Closing the loop: building circular supply chains

In the discourse of building a circular economy, circular design and circular business models are often the focus of the conversation. But are we actually capable of managing the reverse flow of materials which we have sold or rented out across the globe? What regulations and quality considerations do we have to consider for used devices and materials? What kind of operations do we need to have in place for refurbishment and parts recovery, and where to locate these?

Thijs Maartens and Hans Leijen are experts in circular economy and supply chain management at Philips Engineering Solutions. During a recent webinar they shared their valuable insights and learnings on building circular supply chains.
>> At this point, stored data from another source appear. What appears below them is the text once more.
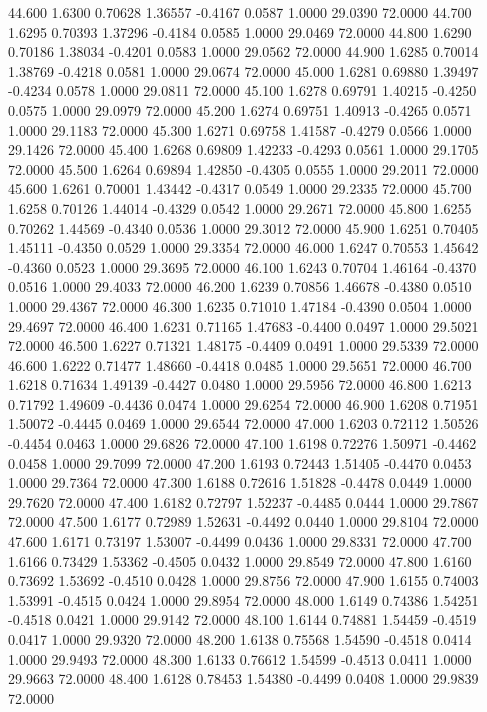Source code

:   44.600   1.6300   0.70628   1.36557  -0.4167   0.0587   1.0000  29.0390  72.0000
  44.700   1.6295   0.70393   1.37296  -0.4184   0.0585   1.0000  29.0469  72.0000
  44.800   1.6290   0.70186   1.38034  -0.4201   0.0583   1.0000  29.0562  72.0000
  44.900   1.6285   0.70014   1.38769  -0.4218   0.0581   1.0000  29.0674  72.0000
  45.000   1.6281   0.69880   1.39497  -0.4234   0.0578   1.0000  29.0811  72.0000
  45.100   1.6278   0.69791   1.40215  -0.4250   0.0575   1.0000  29.0979  72.0000
  45.200   1.6274   0.69751   1.40913  -0.4265   0.0571   1.0000  29.1183  72.0000
  45.300   1.6271   0.69758   1.41587  -0.4279   0.0566   1.0000  29.1426  72.0000
  45.400   1.6268   0.69809   1.42233  -0.4293   0.0561   1.0000  29.1705  72.0000
  45.500   1.6264   0.69894   1.42850  -0.4305   0.0555   1.0000  29.2011  72.0000
  45.600   1.6261   0.70001   1.43442  -0.4317   0.0549   1.0000  29.2335  72.0000
  45.700   1.6258   0.70126   1.44014  -0.4329   0.0542   1.0000  29.2671  72.0000
  45.800   1.6255   0.70262   1.44569  -0.4340   0.0536   1.0000  29.3012  72.0000
  45.900   1.6251   0.70405   1.45111  -0.4350   0.0529   1.0000  29.3354  72.0000
  46.000   1.6247   0.70553   1.45642  -0.4360   0.0523   1.0000  29.3695  72.0000
  46.100   1.6243   0.70704   1.46164  -0.4370   0.0516   1.0000  29.4033  72.0000
  46.200   1.6239   0.70856   1.46678  -0.4380   0.0510   1.0000  29.4367  72.0000
  46.300   1.6235   0.71010   1.47184  -0.4390   0.0504   1.0000  29.4697  72.0000
  46.400   1.6231   0.71165   1.47683  -0.4400   0.0497   1.0000  29.5021  72.0000
  46.500   1.6227   0.71321   1.48175  -0.4409   0.0491   1.0000  29.5339  72.0000
  46.600   1.6222   0.71477   1.48660  -0.4418   0.0485   1.0000  29.5651  72.0000
  46.700   1.6218   0.71634   1.49139  -0.4427   0.0480   1.0000  29.5956  72.0000
  46.800   1.6213   0.71792   1.49609  -0.4436   0.0474   1.0000  29.6254  72.0000
  46.900   1.6208   0.71951   1.50072  -0.4445   0.0469   1.0000  29.6544  72.0000
  47.000   1.6203   0.72112   1.50526  -0.4454   0.0463   1.0000  29.6826  72.0000
  47.100   1.6198   0.72276   1.50971  -0.4462   0.0458   1.0000  29.7099  72.0000
  47.200   1.6193   0.72443   1.51405  -0.4470   0.0453   1.0000  29.7364  72.0000
  47.300   1.6188   0.72616   1.51828  -0.4478   0.0449   1.0000  29.7620  72.0000
  47.400   1.6182   0.72797   1.52237  -0.4485   0.0444   1.0000  29.7867  72.0000
  47.500   1.6177   0.72989   1.52631  -0.4492   0.0440   1.0000  29.8104  72.0000
  47.600   1.6171   0.73197   1.53007  -0.4499   0.0436   1.0000  29.8331  72.0000
  47.700   1.6166   0.73429   1.53362  -0.4505   0.0432   1.0000  29.8549  72.0000
  47.800   1.6160   0.73692   1.53692  -0.4510   0.0428   1.0000  29.8756  72.0000
  47.900   1.6155   0.74003   1.53991  -0.4515   0.0424   1.0000  29.8954  72.0000
  48.000   1.6149   0.74386   1.54251  -0.4518   0.0421   1.0000  29.9142  72.0000
  48.100   1.6144   0.74881   1.54459  -0.4519   0.0417   1.0000  29.9320  72.0000
  48.200   1.6138   0.75568   1.54590  -0.4518   0.0414   1.0000  29.9493  72.0000
  48.300   1.6133   0.76612   1.54599  -0.4513   0.0411   1.0000  29.9663  72.0000
  48.400   1.6128   0.78453   1.54380  -0.4499   0.0408   1.0000  29.9839  72.0000
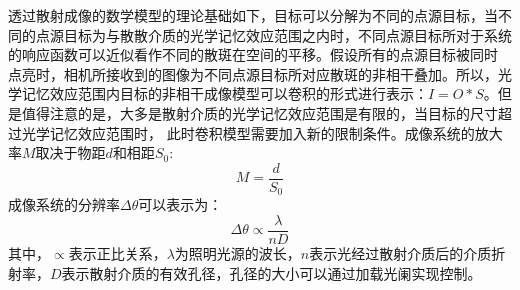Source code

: 透过散射成像的数学模型的理论基础如下，目标可以分解为不同的点源目标，当不同的点源目标为与散散介质的光学记忆效应范围之内时，不同点源目标所对于系统的响应函数可以近似看作不同的散斑在空间的平移。假设所有的点源目标被同时
点亮时，相机所接收到的图像为不同点源目标所对应散斑的非相干叠加。所以，光学记忆效应范围内目标的非相干成像模型可以卷积的形式进行表示：$I = O*S$。但是值得注意的是，大多是散射介质的光学记忆效应范围是有限的，当目标的尺寸超过光学记忆效应范围时，
此时卷积模型需要加入新的限制条件。成像系统的放大率$M$取决于物距$d$和相距$S_{0}$:
\begin{equation}
    M = \frac{d}{S_{0}}
\label{eq:magnification_imgaing_system}
\end{equation}
成像系统的分辨率$\Delta \theta $可以表示为：
\begin{equation}
    \Delta \theta   \propto \frac{\lambda}{nD}
\label{eq:angleresolution_imgaing_system}
\end{equation}
其中，$\propto$表示正比关系，$\lambda$为照明光源的波长，$n$表示光经过散射介质后的介质折射率，$D$表示散射介质的有效孔径，孔径的大小可以通过加载光阑实现控制。

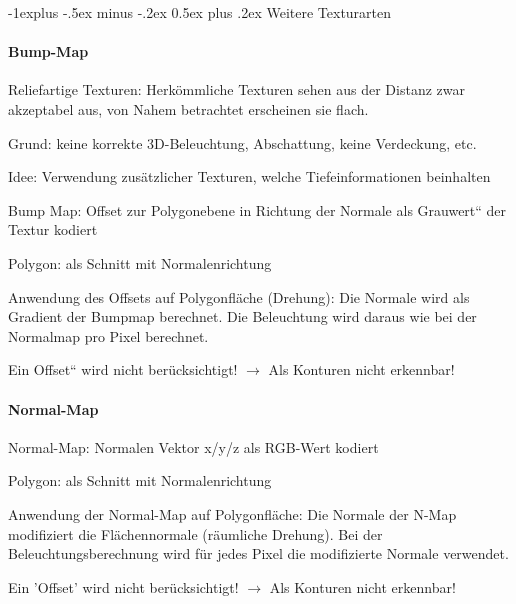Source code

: \documentclass[landscape]{article}
\makeatletter
\renewcommand{\subsection}{\@startsection{subsection}{2}{0mm}%
                                {-1explus -.5ex minus -.2ex}%
                                {0.5ex plus .2ex}%
                                {\normalfont\normalsize\bfseries}}
\makeatother
\begin{document}
\begin{multicols}{3}
  \subsection{ Weitere Texturarten}
  \paragraph{Bump-Map}
  \begin{itemize*}
    \item Reliefartige Texturen: Herkömmliche Texturen sehen aus der Distanz zwar akzeptabel aus, von Nahem betrachtet erscheinen sie flach.
    \item Grund: keine korrekte 3D-Beleuchtung, Abschattung, keine Verdeckung, etc.
    \item Idee: Verwendung zusätzlicher Texturen, welche Tiefeinformationen beinhalten
  \end{itemize*}
  \begin{itemize*}
    \item Bump Map: Offset zur Polygonebene in Richtung der Normale als Grauwert“ der Textur kodiert
    \item Polygon: als Schnitt mit Normalenrichtung
    \item Anwendung des Offsets auf Polygonfläche (Drehung): Die Normale wird als Gradient der Bumpmap berechnet. Die Beleuchtung wird daraus wie bei der Normalmap pro Pixel berechnet.
    \item Ein Offset“ wird nicht berücksichtigt! $\rightarrow$ Als Konturen nicht erkennbar!
  \end{itemize*}
  
  
  \paragraph{Normal-Map}
  \begin{itemize*}
    \item Normal-Map: Normalen Vektor x/y/z als RGB-Wert kodiert
    \item Polygon: als Schnitt mit Normalenrichtung
    \item Anwendung der Normal-Map auf Polygonfläche: Die Normale der N-Map modifiziert die Flächennormale (räumliche Drehung). Bei der Beleuchtungsberechnung wird für jedes Pixel die modifizierte Normale verwendet.
    \item Ein 'Offset' wird nicht berücksichtigt! $\rightarrow$ Als Konturen nicht erkennbar!
  \end{itemize*}
  

\end{multicols}
\end{document}
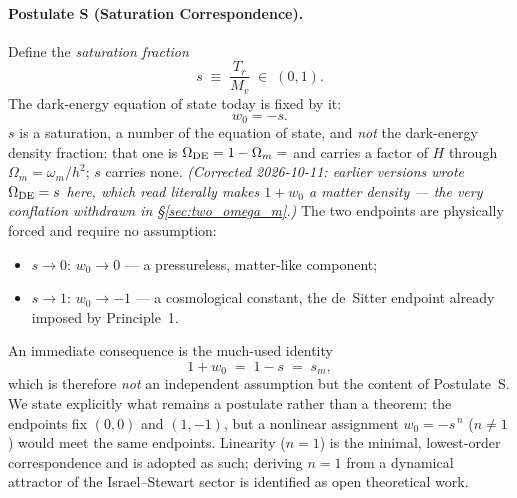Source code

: \documentclass[12pt,a4paper]{article}
\begin{document}
\paragraph{Postulate S (Saturation Correspondence).}
Define the \emph{saturation fraction}
\begin{equation}
  s \;\equiv\; \frac{T_r}{M_v} \;\in\;(0,1).
  \label{eq:sat_fraction}
\end{equation}
The dark-energy equation of state today is fixed by it:
\begin{equation}
  w_0 = -s.
  \label{eq:sat_correspondence}
\end{equation}
$s$ is a saturation, a number of the equation of state, and \emph{not} the
dark-energy density fraction: that one is $\Omega_{\rm DE}=1-\Omega_m=\val{OMDE_DENS_d6}$
and carries a factor of $H$ through $\Omega_m=\omega_m/h^2$; $s$ carries none.
\emph{(Corrected 2026-10-11: earlier versions wrote $\Omega_{\rm DE}=s$ here,
which read literally makes $1+w_0$ a matter density --- the very conflation
withdrawn in \S\ref{sec:two_omega_m}.)}
The two endpoints are physically forced and require no assumption:
\begin{itemize}\itemsep2pt
  \item $s\to0$: $w_0\to0$ --- a pressureless, matter-like component;
  \item $s\to1$: $w_0\to-1$ --- a cosmological constant, the de~Sitter
        endpoint already imposed by Principle~1.
\end{itemize}
An immediate consequence is the much-used identity
\begin{equation}
  1 + w_0 \;=\; 1 - s \;=\; s_m,
  \label{eq:1pw0_identity}
\end{equation}
which is therefore \emph{not} an independent assumption but the content of
Postulate~S. We state explicitly what remains a postulate rather than a
theorem: the endpoints fix $(0,0)$ and $(1,-1)$, but a nonlinear assignment
$w_0=-s^{\,n}$ ($n\neq1$) would meet the same endpoints. Linearity ($n=1$) is
the minimal, lowest-order correspondence and is adopted as such; deriving
$n=1$ from a dynamical attractor of the Israel--Stewart sector is identified
as open theoretical work.
\end{document}

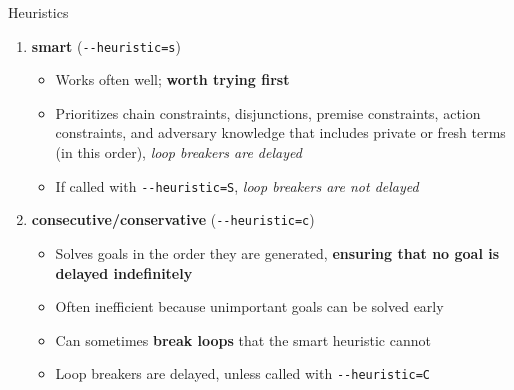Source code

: \documentclass[11pt,aspectratio=169]{beamer}
\begin{document}
\begin{frame}[fragile]{Heuristics}
    \begin{enumerate}
        \item \textbf{smart} (\verb|--heuristic=s|)
        \begin{itemize}
            \item Works often well; \textbf{worth trying first}
            \item Prioritizes chain constraints, disjunctions, premise 
                  constraints, action constraints, and adversary knowledge that 
                  includes private or fresh terms (in this order),
                  \textit{loop breakers are delayed}
            \item If called with \verb|--heuristic=S|,
                  \textit{loop breakers are not delayed}
        \end{itemize}
        \item \textbf{consecutive/conservative} (\verb|--heuristic=c|)
        \begin{itemize}
            \item Solves goals in the order they are generated,
                  \textbf{ensuring that no goal is delayed indefinitely}
            \item Often inefficient because unimportant goals can be solved 
                  early
            \item Can sometimes \textbf{break loops} that the smart heuristic 
                  cannot
            \item Loop breakers are delayed, unless called with
                  \verb|--heuristic=C|
        \end{itemize}
    \end{enumerate}
\end{frame}
\end{document}
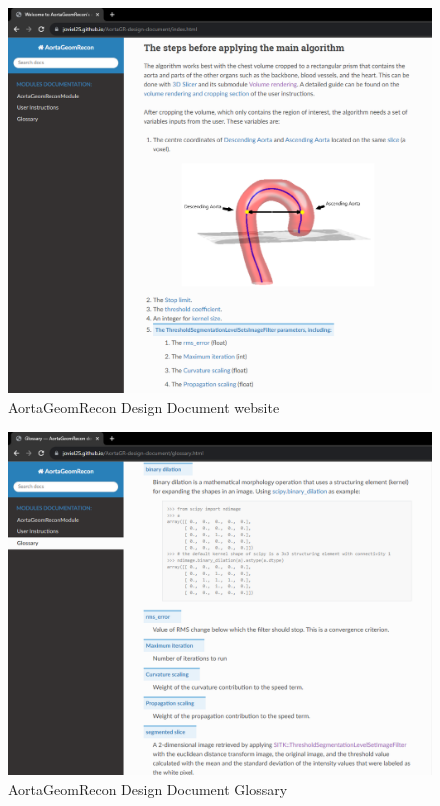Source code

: \begin{figure}[H]
    \centering
    \includegraphics[width=\textwidth]{figures/AC/DD/Main_page.png}
    \caption[AortaGeomRecon Design Document website]{AortaGeomRecon Design Document website}
    \label{fig_agr_dd}
\end{figure}

\begin{figure}[H]
    \centering
    \includegraphics[width=\textwidth]{figures/AC/DD/Glossary.png}
    \caption[AortaGeomRecon Design Document Glossary]{AortaGeomRecon Design Document Glossary}
    \label{fig_agr_dd_glossary}
\end{figure}

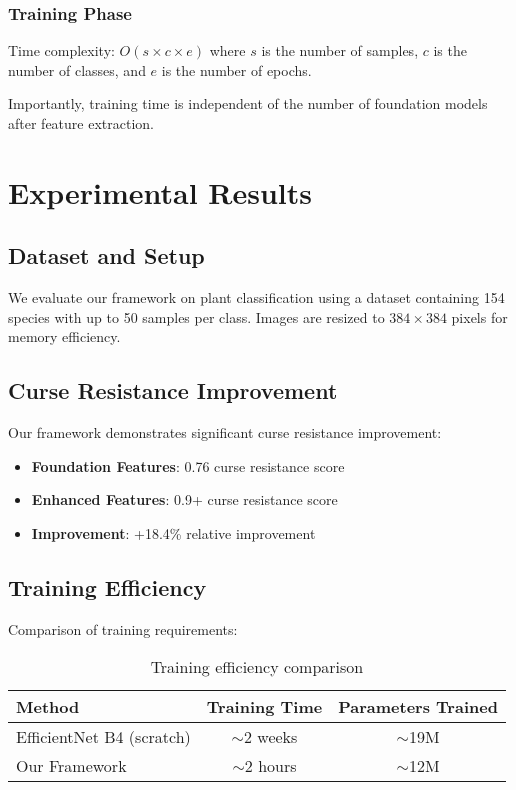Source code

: \documentclass[11pt,a4paper]{article}
\begin{document}
\subsubsection{Training Phase}  
Time complexity: $O(s \times c \times e)$ where $s$ is the number of samples, $c$ is the number of classes, and $e$ is the number of epochs.

Importantly, training time is independent of the number of foundation models after feature extraction.

\section{Experimental Results}

\subsection{Dataset and Setup}

We evaluate our framework on plant classification using a dataset containing 154 species with up to 50 samples per class. Images are resized to $384 \times 384$ pixels for memory efficiency.

\subsection{Curse Resistance Improvement}

Our framework demonstrates significant curse resistance improvement:

\begin{itemize}
    \item \textbf{Foundation Features}: 0.76 curse resistance score
    \item \textbf{Enhanced Features}: 0.9+ curse resistance score
    \item \textbf{Improvement}: +18.4\% relative improvement
\end{itemize}

\subsection{Training Efficiency}

Comparison of training requirements:

\begin{table}[ht]
\centering
\begin{tabular}{lcc}
\toprule
Method & Training Time & Parameters Trained \\
\midrule
EfficientNet B4 (scratch) & $\sim$2 weeks & $\sim$19M \\
Our Framework & $\sim$2 hours & $\sim$12M \\
\bottomrule
\end{tabular}
\caption{Training efficiency comparison}
\end{table}
\end{document}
A circular supply chain is a key enabler for successful deployment of circular business. At Philips, we already offer trade-in with responsible reprocessing for large medical equipment globally, and it is our objective to expand these activities to all medical equipment by 2025. Philips Engineering Solutions supports our business units to develop and build circular supply chains in circular economy projects and programs.

Circular supply chain

During this webinar, our consultants shared their experience on:

  • the pitfalls and hurdles when starting circular activity in existing supply chains
  • the potential of circularity in the mitigation of the global material shortage issues
  • the approach to assess circular supply chain capabilities and to design solutions, including data driven modelling and simulation
  • the influence of circular product design on the success of the circular supply chain

Watch the webinar building circular supply chains

Questions and answers | webinar building circular supply chains

Would you suggest that reverse supply chains are an invention of the newly arising Circular Economy movement? Or is this more a change in how we look at prioritize and optimize reverse supply chains?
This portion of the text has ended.